“Everybody would be rich, if nobody tried to be richer. And nobody would be poor, if everybody tried to be the poorest.” (Peter Maurin, Easy Essays).
This weekend, I had the joy and pleasure of (once again) visiting my daughter, Kateri, in Detroit. She has lived there for about six years and spent a few of those years living in the Catholic Worker community there. As many of you may know, the Catholic Worker movement has a strong tradition of social justice and critique of our economic systems, and so anytime Kateri and I are together, we have a lot of conversations about these topics (and I am so grateful for her perspective and witness on these issues).
While most people know the name Dorothy Day as associated with the Catholic Worker movement, Peter Maurin is the lesser known “co-founder.” Maurin, whose vision was simple and radical, helped Dorothy Day (a convert to Catholicism) learn more about the church’s social teachings. Maurin saw the spiritual life as central to life (period) and took seriously the biblical mandate to love one’s neighbor. And part of Maurin’s vision was a radical restructuring of economic life that he (already) saw was headed out of control and antithetical to the gospel back in the 1930’s. His “Easy Essays” are often simple yet profound critiques and invitations related to the gospel and social life.

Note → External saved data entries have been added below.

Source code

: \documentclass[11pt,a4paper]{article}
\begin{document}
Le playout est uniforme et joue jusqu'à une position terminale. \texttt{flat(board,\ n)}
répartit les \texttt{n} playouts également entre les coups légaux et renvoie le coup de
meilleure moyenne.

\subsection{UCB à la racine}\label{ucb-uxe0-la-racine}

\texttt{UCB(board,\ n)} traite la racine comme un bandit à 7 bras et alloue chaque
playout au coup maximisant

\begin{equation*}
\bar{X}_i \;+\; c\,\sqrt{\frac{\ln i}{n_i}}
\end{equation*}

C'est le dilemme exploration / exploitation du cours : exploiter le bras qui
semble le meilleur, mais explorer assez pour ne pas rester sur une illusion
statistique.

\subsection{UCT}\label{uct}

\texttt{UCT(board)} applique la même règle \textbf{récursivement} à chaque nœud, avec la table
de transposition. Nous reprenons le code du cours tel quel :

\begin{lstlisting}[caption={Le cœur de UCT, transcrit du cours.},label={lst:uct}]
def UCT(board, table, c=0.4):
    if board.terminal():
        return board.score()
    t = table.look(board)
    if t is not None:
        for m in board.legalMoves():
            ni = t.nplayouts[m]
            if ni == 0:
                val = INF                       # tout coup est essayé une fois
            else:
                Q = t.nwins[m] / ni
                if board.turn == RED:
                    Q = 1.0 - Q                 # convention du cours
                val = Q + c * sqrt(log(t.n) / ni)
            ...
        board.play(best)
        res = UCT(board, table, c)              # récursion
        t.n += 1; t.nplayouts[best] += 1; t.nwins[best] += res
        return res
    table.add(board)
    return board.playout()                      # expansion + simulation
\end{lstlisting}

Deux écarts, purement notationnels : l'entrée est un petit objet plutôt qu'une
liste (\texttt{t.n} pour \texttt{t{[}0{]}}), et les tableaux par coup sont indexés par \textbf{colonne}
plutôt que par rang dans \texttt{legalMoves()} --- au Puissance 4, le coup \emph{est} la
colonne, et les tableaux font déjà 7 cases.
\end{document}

I can only imagine what Pater Maurin would write these days!
In today’s first reading from Ephesians 2, we hear Paul say that “You were dead in your transgressions and sins in which you once lived following the age of this world…[but] by grace you have been saved.”
I know that in the past, I used to breeze over passages like this, figuring that they were too focused on “sin” and only speaking about immoral behavior (which I had heard more than enough of in church).
But what if we replace a few words in Paul’s exhortation and hear it to say, “You were dead by the economic arrangements in which you once lived following the age of this world.” Changing just a few words, this passage’s meaning shifts pretty dramatically.
What does that change for you? What economic arrangements are we bound in that kill our spirit (and perhaps kill the spirit and bodies of others)?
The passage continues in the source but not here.